GF49.10-P-2010CY Component Description For the Three-Way Catalytic Converter

GF49.10-P-2010CY Component Description For The Three-way Catalytic Converter
ENGINE 272.911 in MODEL 204.0 up to Model Year 8
ENGINE 272.921 in MODEL 204.0 /2 up to Model Year 8
ENGINE 272.947 in MODEL 204.0 /2 up to Model Year 8
ENGINE 272.948 in MODEL 204.0 up to Model Year 8
ENGINE 272.961 in MODEL 204.0 /2 up to Model Year 8
ENGINE 272.971 in MODEL 204.0 up to Model Year 8





Location

157 Firewall catalytic converter
157/1 Catalytic converter insert

Two types of catalytic converter inserts are used respectively in near-engine mounted firewall catalytic converters.

Task
Reducing the exhaust gas emissions:

^ nitrogen oxides (NOX)
^ Hydrocarbon (HC)
^ Carbon monoxide (CO)





Body (schematic)

1 Ceramic monolith
2 Wire mesh (embedded)
3 Double-walled housing (insulation)
4 Substrate (washcoat) with a coating of rare metal

Ceramic monoliths are ceramic bodies through which pass several thousand small passages. The exhaust gas flows through these passages. The ceramic consists of high temperature-resistant magnesium aluminum silicate.
The monolith, which is extremely sensitive to voltages, is embedded in an elastic wire mesh made of high-alloy steel wires and fitted in a double-walled stainless steel housing.

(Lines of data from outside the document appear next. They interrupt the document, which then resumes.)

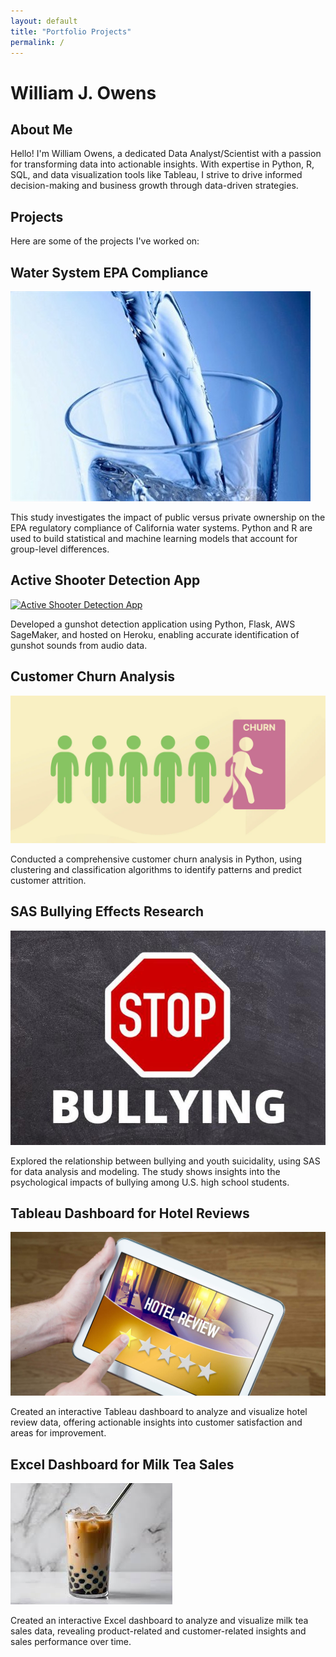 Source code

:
 ```yaml
---
layout: default
title: "Portfolio Projects"
permalink: /
---
```


# William J. Owens

## About Me

Hello! I'm William Owens, a dedicated Data Analyst/Scientist with a passion for transforming data into actionable insights. With expertise in Python, R, SQL, and data visualization tools like Tableau, I strive to drive informed decision-making and business growth through data-driven strategies.

## Projects

Here are some of the projects I've worked on:

<div class="projects-container">
  
  <!-- 1. Water System EPA Compliance -->
  <div class="project-item">
    <h2>Water System EPA Compliance</h2>
    <a href="https://github.com/williamjowens/water-system-epa-violations" target="_blank">
      <img src="/assets/images/water-system-epa-violations.png" alt="Effect of Ownership Type on EPA Compliance" class="project-image" loading="lazy">
    </a>
    <p class="project-description">
      This study investigates the impact of public versus private ownership on the EPA regulatory compliance of California water systems. Python and R are used to build statistical and machine learning models that account for group-level differences.
    </p>
  </div>
  
  <!-- 2. Active Shooter Detection App -->
  <div class="project-item">
    <h2>Active Shooter Detection App</h2>
    <a href="https://github.com/williamjowens/active-shooter-detection-app" target="_blank">
      <img src="/assets/images/active-shooter-detection-app.png" alt="Active Shooter Detection App" class="project-image" loading="lazy">
    </a>
    <p class="project-description">
      Developed a gunshot detection application using Python, Flask, AWS SageMaker, and hosted on Heroku, enabling accurate identification of gunshot sounds from audio data.
    </p>
  </div>
  
  <!-- 3. Customer Churn Analysis -->
  <div class="project-item">
    <h2>Customer Churn Analysis</h2>
    <a href="https://github.com/williamjowens/project-notebooks/tree/main/churn-analysis-classification" target="_blank">
      <img src="/assets/images/churn-analysis-classification.png" alt="Customer Churn Analysis" class="project-image" loading="lazy">
    </a>
    <p class="project-description">
      Conducted a comprehensive customer churn analysis in Python, using clustering and classification algorithms to identify patterns and predict customer attrition.
    </p>
  </div>
  
  <!-- 4. SAS Bullying Effects Research -->
  <div class="project-item">
    <h2>SAS Bullying Effects Research</h2>
    <a href="https://github.com/williamjowens/SAS-bullying-effects-research" target="_blank">
      <img src="/assets/images/SAS-bullying-effects-research.png" alt="Effect of Bullying on Youth Suicidality" class="project-image" loading="lazy">
    </a>
    <p class="project-description">
      Explored the relationship between bullying and youth suicidality, using SAS for data analysis and modeling. The study shows insights into the psychological impacts of bullying among U.S. high school students.
    </p>
  </div>
  
  <!-- 5. Tableau Dashboard for Hotel Reviews -->
  <div class="project-item">
    <h2>Tableau Dashboard for Hotel Reviews</h2>
    <a href="https://github.com/williamjowens/tableau-dashboard-hotel-reviews" target="_blank">
      <img src="/assets/images/tableau-dashboard-hotel-reviews.png" alt="Hotel Reviews Tableau Dashboard" class="project-image" loading="lazy">
    </a>
    <p class="project-description">
      Created an interactive Tableau dashboard to analyze and visualize hotel review data, offering actionable insights into customer satisfaction and areas for improvement.
    </p>
  </div>

  <!-- 6. Excel Dashboard for Milk Tea Sales -->
  <div class="project-item">
    <h2>Excel Dashboard for Milk Tea Sales</h2>
    <a href="https://github.com/williamjowens/excel-dashboard-milk-tea-sales" target="_blank">
      <img src="/assets/images/excel-dashboard-milk-tea-sales.png" alt="Milk Tea Sales Excel Dashboard" class="project-image" loading="lazy">
    </a>
    <p class="project-description">
      Created an interactive Excel dashboard to analyze and visualize milk tea sales data, revealing product-related and customer-related insights and sales performance over time.
    </p>
  </div>
  
</div> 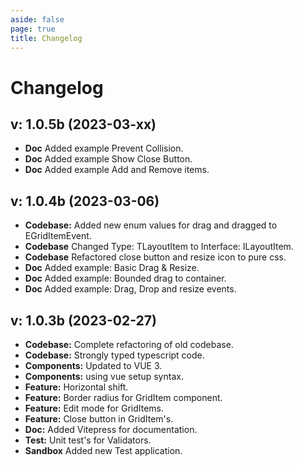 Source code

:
 ```yaml
---
aside: false
page: true
title: Changelog
---
```


# Changelog

## v: 1.0.5b (2023-03-xx)
* __Doc__ Added example Prevent Collision.
* __Doc__ Added example Show Close Button.
* __Doc__ Added example Add and Remove items.

## v: 1.0.4b (2023-03-06)
* __Codebase:__ Added new enum values for drag and dragged to EGridItemEvent.
* __Codebase__ Changed Type: TLayoutItem to Interface: ILayoutItem.
* __Codebase__ Refactored close button and resize icon to pure css.
* __Doc__ Added example: Basic Drag & Resize.
* __Doc__ Added example: Bounded drag to container.
* __Doc__ Added example: Drag, Drop and resize events.

## v: 1.0.3b (2023-02-27)

* __Codebase:__ Complete refactoring of old codebase.
* __Codebase:__ Strongly typed typescript code.
* __Components:__ Updated to VUE 3.
* __Components:__ using vue setup syntax.
* __Feature:__ Horizontal shift.
* __Feature:__ Border radius for GridItem component.
* __Feature:__ Edit mode for GridItems.
* __Feature:__ Close button in GridItem's.
* __Doc:__ Added Vitepress for documentation.
* __Test:__ Unit test's for Validators.
* __Sandbox__ Added new Test application.
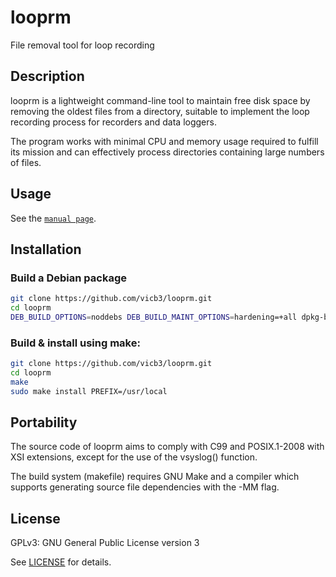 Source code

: # looprm
File removal tool for loop recording

## Description
looprm is a lightweight command-line tool to maintain free disk space by
removing the oldest files from a directory, suitable to implement the
loop recording process for recorders and data loggers.

The program works with minimal CPU and memory usage required to fulfill its
mission and can effectively process directories containing large numbers of
files.

## Usage
See the [`manual page`](https://vicb3.github.io/looprm/).

## Installation

### Build a Debian package
```sh
git clone https://github.com/vicb3/looprm.git
cd looprm
DEB_BUILD_OPTIONS=noddebs DEB_BUILD_MAINT_OPTIONS=hardening=+all dpkg-buildpackage -us -uc -b
```

### Build & install using make:
```sh
git clone https://github.com/vicb3/looprm.git
cd looprm
make
sudo make install PREFIX=/usr/local
```

## Portability
The source code of looprm aims to comply with C99 and POSIX.1-2008 with XSI
extensions, except for the use of the vsyslog() function.

The build system (makefile) requires GNU Make and a compiler which supports
generating source file dependencies with the -MM flag.

## License
GPLv3: GNU General Public License version 3

See [LICENSE](LICENSE) for details.
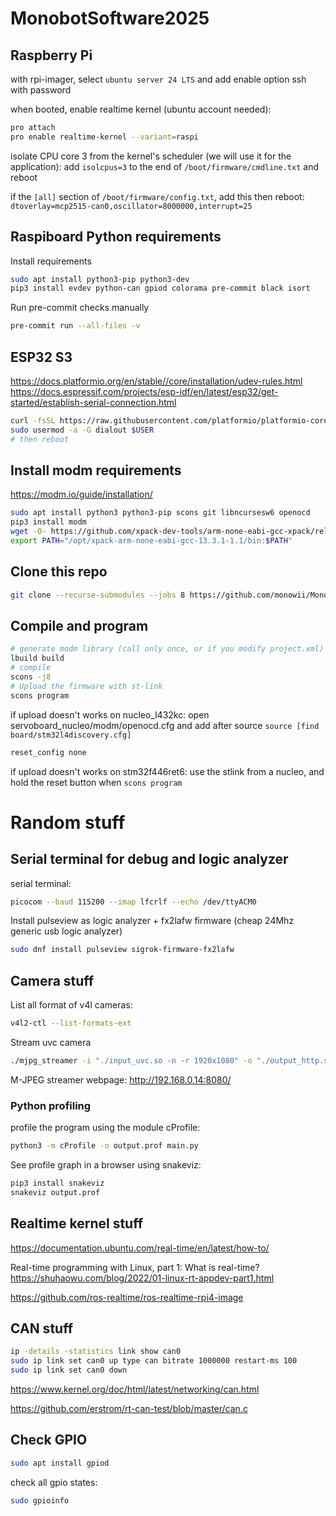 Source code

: # MonobotSoftware2025

## Raspberry Pi

with rpi-imager, select `ubuntu server 24 LTS` and add enable option ssh with password

when booted, enable realtime kernel (ubuntu account needed):
```sh
pro attach
pro enable realtime-kernel --variant=raspi
```

isolate CPU core 3 from the kernel's scheduler (we will use it for the application):
add `isolcpus=3` to the end of `/boot/firmware/cmdline.txt` and reboot

if the `[all]` section of `/boot/firmware/config.txt`, add this then reboot:
`dtoverlay=mcp2515-can0,oscillator=8000000,interrupt=25`

## Raspiboard Python requirements

Install requirements
```sh
sudo apt install python3-pip python3-dev
pip3 install evdev python-can gpiod colorama pre-commit black isort
```

Run pre-commit checks manually
```sh
pre-commit run --all-files -v
```

## ESP32 S3

https://docs.platformio.org/en/stable//core/installation/udev-rules.html
https://docs.espressif.com/projects/esp-idf/en/latest/esp32/get-started/establish-serial-connection.html

```sh
curl -fsSL https://raw.githubusercontent.com/platformio/platformio-core/develop/platformio/assets/system/99-platformio-udev.rules | sudo tee /etc/udev/rules.d/99-platformio-udev.rules
sudo usermod -a -G dialout $USER
# then reboot
```

## Install modm requirements

https://modm.io/guide/installation/

```sh
sudo apt install python3 python3-pip scons git libncursesw6 openocd
pip3 install modm
wget -O- https://github.com/xpack-dev-tools/arm-none-eabi-gcc-xpack/releases/download/v13.3.1-1.1/xpack-arm-none-eabi-gcc-13.3.1-1.1-linux-x64.tar.gz | sudo tar xz -C /opt/
export PATH="/opt/xpack-arm-none-eabi-gcc-13.3.1-1.1/bin:$PATH"
```

## Clone this repo

```sh
git clone --recurse-submodules --jobs 8 https://github.com/monowii/MonobotSoftware2025
```

## Compile and program

```sh
# generate modm library (call only once, or if you modify project.xml)
lbuild build
# compile
scons -j8
# Upload the firmware with st-link
scons program
```

if upload doesn't works on nucleo_l432kc:
open servoboard_nucleo/modm/openocd.cfg and add after source ```source [find board/stm32l4discovery.cfg]```

```tcl
reset_config none
```

if upload doesn't works on stm32f446ret6:
use the stlink from a nucleo, and hold the reset button when ```scons program```


# Random stuff

## Serial terminal for debug and logic analyzer

serial terminal:
```sh
picocom --baud 115200 --imap lfcrlf --echo /dev/ttyACM0
```

Install pulseview as logic analyzer + fx2lafw firmware (cheap 24Mhz generic usb logic analyzer)
```sh
sudo dnf install pulseview sigrok-firmware-fx2lafw 
```

## Camera stuff

List all format of v4l cameras:
```sh
v4l2-ctl --list-formats-ext
```

Stream uvc camera
```sh
./mjpg_streamer -i "./input_uvc.so -n -r 1920x1080" -o "./output_http.so -w ./www"
```
M-JPEG streamer webpage:
http://192.168.0.14:8080/

### Python profiling

profile the program using the module cProfile:
```sh
python3 -m cProfile -o output.prof main.py 
```

See profile graph in a browser using snakeviz:
```sh
pip3 install snakeviz
snakeviz output.prof
```

## Realtime kernel stuff

https://documentation.ubuntu.com/real-time/en/latest/how-to/

Real-time programming with Linux, part 1: What is real-time?
https://shuhaowu.com/blog/2022/01-linux-rt-appdev-part1.html

https://github.com/ros-realtime/ros-realtime-rpi4-image

## CAN stuff

```sh
ip -details -statistics link show can0
sudo ip link set can0 up type can bitrate 1000000 restart-ms 100
sudo ip link set can0 down
```

https://www.kernel.org/doc/html/latest/networking/can.html

https://github.com/erstrom/rt-can-test/blob/master/can.c

## Check GPIO

```sh
sudo apt install gpiod
```

check all gpio states:
```sh
sudo gpioinfo
```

Ceramic monoliths require a substrate (washcoat) of aluminum oxide (Al2O3) that expands the active surface of the catalytic converter by an approximate factor of 7000.
The effective catalytic layer of rare metal on the intermediate layer for three-way catalytic converters is made out of platinum, rhodium and palladium.
Platinum and palladium accelerate oxidation of hydrocarbons (HC) and carbon monoxide (CO). Rhodium helps reduction of nitrous oxide (NOX).

The high-quality catalytic converter coating allows lowering of fuel grade from 98 to 95 ROM (from premium to normal gasoline).





Function (schematic)

A Unpurified exhaust
B Purified exhaust
F Rich mixture
M Lean mixture
Lambda (air/fuel ratio)

CO Carbon monoxide
CO2 Carbon dioxide
HC Hydrocarbon
H2O Water
N2 nitrogen
NOX Nitrogen oxides

The exhaust gases flow through the catalytic converter and, in so doing, come into contact with the rare metals platinum, rhodium and palladium.
^ Through oxidation, carbon monoxide (CO) is converted into carbon dioxide (CO2) and hydrocarbons (HC) into water (H2O) + carbon dioxide (CO2).
^ Through reduction, nitrogen oxides (NOx) are converted into nitrogen (N2) + carbon dioxide (CO2).

Decisive for conversion of pollutants is the residual oxygen content in the exhaust gas. The best pollutant conversion is obtained at lambda equals 1.

Operating conditions
For a catalytic converter the operating temperature is crucial.
Significant conversion of pollutants only takes place above an operating temperature of about 250°C.
Ideal operating conditions for high conversion rates and a long life prevail at temperatures between around 400 to 800°C.
A temperature >850°C, as can occur when there are combustion misfires, leads to thermal destruction of the catalytic converter (melting of the monoliths).

Owing to its property of being able to reduce three polluting components simultaneously, it is called a "three-way catalytic converter".